Aug 24 '20 01:08 zaptrem

However, running streaming transcription uses more and more memory until the app crashes.

I know nothing about Kotlin and its memory model, can you ensure this is 100% NOT related to your usage of the library?

Aug 24 '20 08:08 lissyx

However, running streaming transcription uses more and more memory until the app crashes.

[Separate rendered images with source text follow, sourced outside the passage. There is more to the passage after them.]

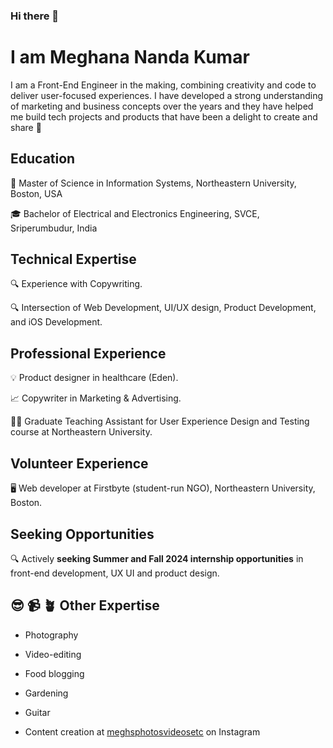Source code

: ### Hi there 👋

<!--
**MeghanaNandaKumar/MeghanaNandaKumar** is a ✨ _special_ ✨ repository because its `README.md` (this file) appears on your GitHub profile.

Here are some ideas to get you started:

- 🔭 I’m currently working on Firstbyte's website development
- 🌱 I’m currently learning iOS development using Swift and Swift UI
- 👯 I’m looking to collaborate on front-end development & iOS projects, crypto, and UX UI design on Figma
- 🤔 I’m looking for help with learning Data structures and Algorithms
- 💬 Ask me about my interests and my transition from copywriting to software development - you'll be in for a ride
- 📫 How to reach me: nandakumar.me@northeastern.edu or one of my socials
- 😄 Pronouns: she/her
- ⚡ Fun fact: I know a little about everything
-->

# I am Meghana Nanda Kumar 

   I am a Front-End Engineer in the making, combining creativity and code to deliver user-focused experiences. I have developed a strong understanding of marketing and business concepts over the years and they have helped me build tech projects and products that have been a delight to create and share 🚀 

## Education

   📍 Master of Science in Information Systems, Northeastern University, Boston, USA 

   🎓 Bachelor of Electrical and Electronics Engineering, SVCE, Sriperumbudur, India

## Technical Expertise

   🔍 Experience with Copywriting.

   🔍 Intersection of Web Development, UI/UX design, Product Development, and iOS Development.

## Professional Experience

   💡 Product designer in healthcare (Eden).
   
   📈 Copywriter in Marketing & Advertising. 
   
   👩‍💻 Graduate Teaching Assistant for User Experience Design and Testing course at Northeastern University.

## Volunteer Experience

  🖥 Web developer at Firstbyte (student-run NGO), Northeastern University, Boston.

## Seeking Opportunities

   🔍 Actively **seeking Summer and Fall 2024 internship opportunities** in front-end development, UX UI and product design.

## 😎 📹 🪴 Other Expertise

   * Photography

   * Video-editing

   * Food blogging

   * Gardening

   * Guitar

   * Content creation at [meghsphotosvideosetc](https://www.instagram.com/meghsphotosvideosetc/?hl=en) on Instagram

I know nothing about Kotlin and its memory model, can you ensure this is 100% NOT related to your usage of the library? @lissyx

I, too, know nothing about Kotlin and its memory model apart from what I learned building this module, which I started only a few days ago. However, my usage is nearly line-for-line identical to the STT-examples Android demo. The only exception is my packaging of the Metadata object and Native Event dispatching. However, the leak remains even when those are commented out.

Aug 24 '20 08:08 zaptrem

However, running streaming transcription uses more and more memory until the app crashes.

I know nothing about Kotlin and its memory model, can you ensure this is 100% NOT related to your usage of the library? @lissyx

I, too, know nothing about Kotlin and its memory model apart from what I learned building this module, which I started only a few days ago. However, my usage is nearly line-for-line identical to the STT-examples Android demo. The only exception is my packaging of the Metadata object and Native Event dispatching. However, the leak remains even when those are commented out.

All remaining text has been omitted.